Johnson: Are you worried about them moving out?
Laird: Not really. Maybe I should be but I’m not. They could sell that building tomorrow if the right investor came in. They could also sell it well after they move out. We’re comfortable that we’re going to be the anchor tenant in a quality building in downtown Oklahoma City.
Johnson: How much will the mounting national economic condition impact this market? How much longer can the city shield itself from outside influences?
Strange: I think we can. If our activity in our [investment sale] pipeline is any indication then we can keep going for a while. There has been a pickup in LOI activity and hopefully in closings. Most of that is in our normal business. A little bit is in distressed or troubled but not much yet. We’re still seeing a lot investor interest in OKC from out of town. I thought it would go back to a local investor market but that’s not what we’re seeing.
Beffort: What do you see on yields?
Strange: They’ve definitely gone up.
Beffort: How much? By half?
Strange: Probably 150 basis points. We’re seeing a reversion back to a 10 cap range for average deals.
Johnson: William, we talked about the level of apartment property sales. To what do you attribute the decline?
William Forrest: The volume is about the same as it was last year. We were so used to a ridiculous pace. In a normal year we have 30 sales of over 50 units in size, and this year we’ll probably have something in the 20s. It’s not fallen off a cliff as far as the activity level goes but it’s harder to get to the finish line on deals.
Johnson: Is the buyer or seller pool changing?
Forrest: In the seller pool, we are working on quite a few lender-owned properties, but only a few have actually finished foreclosure yet and most of them are C properties. There isn’t enough trouble in the A or B market for those to trade.
Johnson: Can national buyers find distressed apartment deals here?
Forrest: They come here because they understand that our market is in a much more stable situation. But everybody still wants to find a high cap rate deal, a distressed asset or a value-add play. Those are just hard to find. They buyer pool has always been private capital for the most part because the few institutional buyers haven’t stayed for any time.
Johnson: Why haven’t the institutions come here?
Forrest: We just haven’t been on their radar screen as far as the demographics for long-term growth. That may change, but the quality of the asset is still B and C at this point. It’s hard to get enough density and enough units to make them want to be here too.
Price: Wouldn’t you agree that if there is a bit of carnage in the local market it’s in that C class product?
Forrest: Yes, that’s the only place you’re seeing any trouble. Those deals were just structured badly and would never work no matter what state of the economy.
Johnson: Is that the lender community’s fault?
Geiger: Not Bank of Oklahoma’s I can tell you that! (laughter)
Johnson: John, the hotel market is still meeting challenges in the national economy. What’s your take on the local market?

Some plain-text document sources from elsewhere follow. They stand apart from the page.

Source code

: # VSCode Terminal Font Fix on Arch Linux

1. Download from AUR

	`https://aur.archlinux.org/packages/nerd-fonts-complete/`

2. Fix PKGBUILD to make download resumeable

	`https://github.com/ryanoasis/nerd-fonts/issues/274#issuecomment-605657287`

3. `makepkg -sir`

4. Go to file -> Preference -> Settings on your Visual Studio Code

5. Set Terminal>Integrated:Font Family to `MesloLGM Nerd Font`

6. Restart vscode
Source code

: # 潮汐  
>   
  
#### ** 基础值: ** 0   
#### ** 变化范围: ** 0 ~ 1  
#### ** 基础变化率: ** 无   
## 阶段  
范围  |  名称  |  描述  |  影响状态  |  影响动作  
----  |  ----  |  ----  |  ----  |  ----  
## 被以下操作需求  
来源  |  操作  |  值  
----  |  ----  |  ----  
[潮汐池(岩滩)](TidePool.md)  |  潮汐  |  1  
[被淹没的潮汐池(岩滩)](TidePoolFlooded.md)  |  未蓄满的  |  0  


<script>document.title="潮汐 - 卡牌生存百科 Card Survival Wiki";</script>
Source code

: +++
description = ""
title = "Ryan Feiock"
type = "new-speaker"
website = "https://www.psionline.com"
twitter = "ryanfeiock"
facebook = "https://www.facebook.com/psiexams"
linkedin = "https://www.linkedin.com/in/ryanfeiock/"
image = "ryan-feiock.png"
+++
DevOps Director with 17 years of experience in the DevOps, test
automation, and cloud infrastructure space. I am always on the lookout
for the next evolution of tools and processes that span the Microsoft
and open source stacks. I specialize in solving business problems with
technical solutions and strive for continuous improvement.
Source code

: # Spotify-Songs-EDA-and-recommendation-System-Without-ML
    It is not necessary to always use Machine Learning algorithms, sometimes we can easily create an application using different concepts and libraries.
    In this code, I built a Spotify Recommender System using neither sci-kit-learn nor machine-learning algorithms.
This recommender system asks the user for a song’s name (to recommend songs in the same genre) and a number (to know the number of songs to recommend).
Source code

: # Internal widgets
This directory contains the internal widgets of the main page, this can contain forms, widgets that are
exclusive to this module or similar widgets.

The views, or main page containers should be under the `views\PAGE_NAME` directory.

John Williams: It’s a little bit soft right now. Travel is down and people are very aggressive on pricing and trying to drive the cost per stay and cost per night down. They’re looking for great value adds. In our world, the convention activity is off a bit and the attendance at the convention activity is also off. Instead of a company sending 10 delegates to a convention they’re going to send one or two. So it opens up more rooms for occupancy at a somewhat lower rate structure.
In our market, we’ve basically almost doubled the amount of rooms downtown in the last three or four years. The Colcord was first, then the Residence Inn about two or three weeks before us, then there is a Hampton Inn in Bricktown, there’s an Embassy Suites in the pipeline over at OUHSC with over 200 rooms, and there has been a lot of talk about other limited service lodging product downtown.
Limited service for downtown Oklahoma Cith is not a good thing to have. If we fill the market with limited service rooms we’re not going to be able to draw the right convention activity which typically wants to be housed in one or two hotels. They don’t want to scatter around to 20 limited lodging properties. There has to be some care and real thought in terms of what gets built downtown.
Out in the suburbs, on Meridian and on Memorial, I have no idea how those guys are going to succeed.
Everybody is looking for a better deal. Last week Starwood, which owns Sheraton, announced a 50% price reduction. I haven’t seen that rate here yet, but if they cut their rate by 50% there will be a problem.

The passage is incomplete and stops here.